Lipodystrophy United is an organization of committed individuals living strong with Lipodystrophy.  Our mission is to provide an interactive community, facilitating support and education for anyone affected by this rare disease.  We serve as a resource and to increase awareness in the general population as well as the medical and insurance communities.  We advocate and act as a catalyst for new patient diagnosis by assisting healthcare professionals in the understanding of Lipodystrophy trends, physical attributes and clinical symptoms in order to aid in the advancement of knowledge, treatment and future research.

Our Mission

We are incredibly pleased to announce Lipodystrophy Connect (LD Connect), a global patient registry for all Lipodystrophy patients.  We want to invite you to be a part of this vital research.  The mission of Lipodystrophy United (LU) is to bring patients and families together to support one another, and promote research to improve lipodystrophy diagnosis and treatment. One of the most important steps towards finding effective treatments for lipodystrophy is to uncover ways in which the different types of lipodystrophy behave; the symptoms that are commonly seen and how those symptoms progress; if any disabilities result; trends among and between subtypes; and what complications arise.  To accomplish these goals requires the collection of as much information as possible about a large group of lipodystrophy patients into a single database.  The more patients who join the registry, the greater the chances that research will produce results that benefit everyone with lipodystrophy.
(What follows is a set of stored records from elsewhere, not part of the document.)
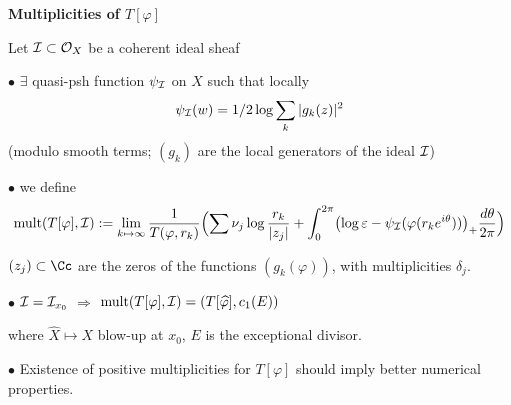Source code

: \begin{slide}
\par\vspace{\bigskipamount}\noindent
{\large\bf Multiplicities of $T[\varphi]$}
\par\vspace{\bigskipamount}\noindent
Let ${\cal I}\subset {\cal O}_X$ be a coherent ideal sheaf

$\bullet$ $\exists$ quasi-psh function $\psi_{\cal I}$ on $X$ such that locally 
$$ \psi_{\cal I}(w)= 1/2 \log\sum_k\vert g_k(z)\vert ^2$$
\hskip 0.3cm (modulo smooth terms;  $(g_k)$ are the local generators of the ideal ${\cal I}$)

$\bullet$ we define
$${\rm mult} 
(T[\varphi], {\cal I})
:= \lim _{k\mapsto \infty}{{1}\over {T(\varphi, r_k)}}
\Bigl(\sum \nu_j\log {{r_k}\over 
{\vert z_j\vert}}+ 
\int_0^{2\pi}\bigl(\log\varepsilon-  \psi_{\cal I}( \varphi(r_ke^{i\theta}))\bigr)_+{{d\theta}\over {2\pi}}
\Bigr )$$

\hskip 0.3cm $(z_j)\subset \Cc$ are the zeros of the functions 
$(g_k(\varphi))$, with multiplicities $\delta_j$.

\par\vspace{\bigskipamount}\noindent 
$\bullet$ ${\cal I}= {\cal I}_{x_{0}}$ \hskip 0.3cm $\Longrightarrow$  \hskip 0.3cm
${\rm mult}(T[\varphi], {\cal I})= (T[\widehat \varphi], c_1(E))$ 

\hskip 0.3cm where $\widehat X\mapsto X$ blow-up at $x_0$, $E$ is the exceptional divisor.

\par\vspace{\bigskipamount}\noindent
$\bullet$ Existence of positive multiplicities for $T[\varphi]$ should 
imply better numerical properties.

\end{slide}

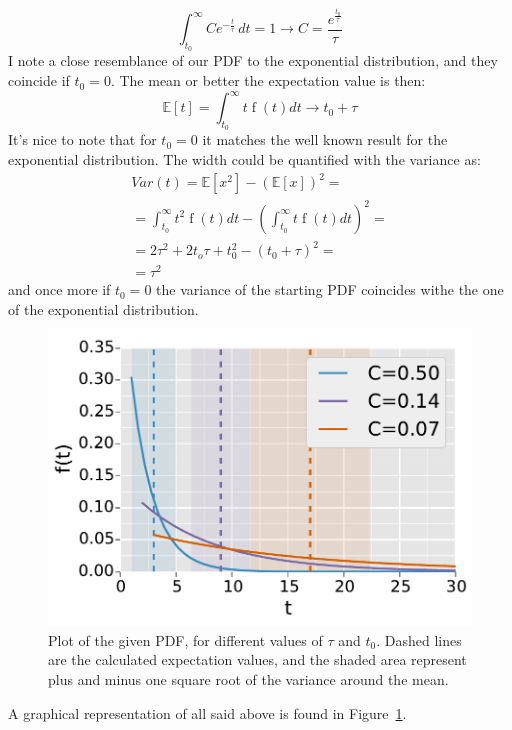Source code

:\documentclass[twocolumn]{article}
\begin{document}
	\begin{equation}
		\int_{t_{{0}}}^{\infty} C e^{- \frac{t}{\tau}}\, dt = 1 \longrightarrow C =  \frac{
		e^{
		\frac{t_0}{\tau}
		}}
		{\tau}
	\end{equation}
	I note a close resemblance of our PDF to the exponential distribution, and they coincide if $t_0 = 0$. 
	The mean or better the expectation  value is then:
	\begin{equation}
	\mathbb{E} [t] = \int_{t_0}^{\infty} t \operatorname{f}{(t) d t } \longrightarrow  t_0 + \tau
	\end{equation}
	It's nice to note that for $t_0 = 0$ it matches the well known result for the exponential distribution.
	The width could be quantified with the variance as:
	\begin{multline}
		Var(t) = \mathbb{E}[x^2] - (\mathbb{E}[x])^2 = \\
		= 
		\int_{t_0}^{\infty} t^2 \operatorname{f}{(t) d t } 
		-(\int_{t_0}^{\infty} t \operatorname{f}{(t) d t })^2 = \\
		= 2 \tau ^ 2 + 2 t_o \tau +t_0 ^2  - ( t_0 + \tau ) ^ 2 = \\
		= \tau ^ 2
	\end{multline}
	and once more if $t_0 = 0 $ the variance of the starting PDF coincides withe the one of the exponential distribution. 
	\begin{figure}[htb]
		\begin{center}
			\includegraphics[width= 0.4 \textwidth]{fig/graph.pdf}
		\end{center}
		\caption{Plot of the given PDF, for different values of $ \tau $ and $t_0 $. Dashed lines are the calculated expectation values, and the shaded area represent plus and minus one square root of the variance around the mean.}
		\label{fig:pdf}
	\end{figure}
	A graphical representation of all said above is found in Figure~\ref{fig:pdf}.
\end{document}
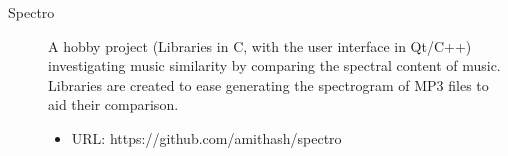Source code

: \begin{description}

\item[Spectro]
A hobby project (Libraries in C, with the user interface in Qt/C++) investigating music similarity by comparing the spectral content of music. Libraries are created to ease generating the spectrogram of MP3 files to aid their comparison.
\begin{itemize}
\item URL: https://github.com/amithash/spectro
\end{itemize}

\end{description}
LD Connect will serve as that database–the critical link between the patient community and the scientific/medical communities.  Important things to know about participating in Lipodystrophy Connect: 
  • the patient registry is supported by LU
  • there is no cost for you to join
  • registering on LD Connect is voluntary
  • your name and identity are kept confidential
     We do encourage everyone with Lipodystrophy to register at LD Connect, but you will always be welcome in our patient community whether or not you join LD Connect.  You do not have to agree to take part in any clinical research in order to join the registry. You may opt to be contacted about opportunities to participate in clinical research, but the choice to contact the researcher and enter a trial is completely up to you.  LD Connect values and respects the privacy of our patients and their families. The information you report will be de-identified; your name and identity will not be released. 
     We need to hear YOUR VOICE and we hope you will decide to join LD Connect.  Every individual who registers makes a vital contribution to help all those affected by lipodystrophy.  For more detailed information about LD Connect and to register, please go to the registry website http://ldconnect.org or click the button below.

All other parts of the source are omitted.